Note the following about this analysis:
- Only considers unplanned downtime due to ESXi host failures. Storage, application software/OS and network failures are NOT considered here. These other parts of the overall architecture have their own availability so the final availability (as experienced by the end-user) is the product of the availabilities of each sub-component as they effectively operate in series.
- Formula assumes single instance database not active-active like RAC and no VMware FT for Central Services – these scenarios effectively reduce the failover times driving availability higher.
- The availability estimate is for the whole SAP landscape – if you consider the individual VM /SAP system the availability can be higher, for example if we are down to three ESXi hosts, priority could be given to ERP over BW so ERP continues to perform as per normal. In this case ERP VMs would have higher availability than the value calculated for the landscape.
- Architecture here assumes database and app tier deployed in the same cluster. Often these layers are isolated into two separate ESXi clusters (e.g. for database licensing and/or management purposes). In this case two separate availabilities need to be calculated for the two clusters and the overall availability is the product of the two.
Why Bother with All This?
While this mathematical approach (using probability) is an established method to estimate availability it does require assumptions and input data values for which we may have to estimate in case of limited data – this is where empirical data from actual implementations will help with accuracy. So the goal of this availability analysis is:
- A starting point to generate an estimate during a sizing engagement or during the design phase of a deployment. If actual data is not available assume some “worst case” values for mttr and mtbf (e.g. 8 hrs and 90 days) to generate a base line estimate.
- Enable quantitative analysis of different scenarios like:
- How is availability impacted by extra spares in the ESXi cluster? If the business cost of downtime is known (currency per unit time), then we could determine if the cost of redundant ESXi hosts is justified.
- If we need 10 ESXi hosts would it be better for availability if we had one 10-node cluster or two 5-node clusters?
- How do failover times impact the final availability?
Appendix – Create Formula in Excel
The generic availability formula is in the whitepaper SAP on VMware High Availability Analysis – A Mathematical Approach . This formula can be created in Excel as shown below (in this case I am ignoring chances of any failover faults).

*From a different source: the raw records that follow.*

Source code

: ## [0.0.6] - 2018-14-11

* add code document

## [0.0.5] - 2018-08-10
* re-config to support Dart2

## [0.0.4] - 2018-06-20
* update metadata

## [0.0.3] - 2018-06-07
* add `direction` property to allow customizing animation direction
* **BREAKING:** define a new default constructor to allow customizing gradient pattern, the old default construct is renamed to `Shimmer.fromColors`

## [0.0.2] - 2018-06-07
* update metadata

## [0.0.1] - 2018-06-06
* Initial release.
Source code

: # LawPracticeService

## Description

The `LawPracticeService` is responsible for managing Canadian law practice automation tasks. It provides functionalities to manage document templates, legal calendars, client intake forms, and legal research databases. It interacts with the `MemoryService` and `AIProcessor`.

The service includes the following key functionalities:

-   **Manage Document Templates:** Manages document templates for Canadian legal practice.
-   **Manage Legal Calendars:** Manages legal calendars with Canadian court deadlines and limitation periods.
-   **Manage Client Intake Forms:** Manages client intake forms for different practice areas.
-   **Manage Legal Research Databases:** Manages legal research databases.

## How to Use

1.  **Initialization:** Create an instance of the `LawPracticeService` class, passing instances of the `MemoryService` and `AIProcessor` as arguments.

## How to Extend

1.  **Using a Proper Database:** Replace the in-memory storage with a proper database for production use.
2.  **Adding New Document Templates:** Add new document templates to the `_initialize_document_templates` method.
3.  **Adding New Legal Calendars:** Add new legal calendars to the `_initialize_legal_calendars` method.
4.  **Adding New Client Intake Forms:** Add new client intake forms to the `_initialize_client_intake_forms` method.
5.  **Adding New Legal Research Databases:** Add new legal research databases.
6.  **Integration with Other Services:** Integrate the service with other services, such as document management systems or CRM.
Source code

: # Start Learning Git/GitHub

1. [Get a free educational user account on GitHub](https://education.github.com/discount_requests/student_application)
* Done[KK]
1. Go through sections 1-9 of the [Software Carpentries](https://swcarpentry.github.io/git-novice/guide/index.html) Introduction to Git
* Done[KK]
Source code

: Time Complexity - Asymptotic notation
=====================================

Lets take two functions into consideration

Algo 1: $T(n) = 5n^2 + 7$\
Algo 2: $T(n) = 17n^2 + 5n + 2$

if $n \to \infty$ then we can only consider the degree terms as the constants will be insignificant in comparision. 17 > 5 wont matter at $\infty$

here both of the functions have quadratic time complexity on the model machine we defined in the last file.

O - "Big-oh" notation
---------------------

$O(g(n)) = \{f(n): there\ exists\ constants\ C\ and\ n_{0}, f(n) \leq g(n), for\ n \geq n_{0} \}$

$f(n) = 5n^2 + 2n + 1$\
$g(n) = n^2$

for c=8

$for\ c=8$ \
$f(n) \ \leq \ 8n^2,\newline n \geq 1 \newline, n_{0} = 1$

The heaviest part of the formula is in cell G46 (see above). This part calculates the probability that all the spares and one extra ESXi host (which is s+1 hosts, where s = number of spares) simultaneously fail resulting in downtime for the cluster. This is based on calculating the different unique combinations of s+1 nodes in the n-node cluster which is described in the whitepaper , but it should be noted that this comes from standard mathematical combination theory, for example see this wiki page.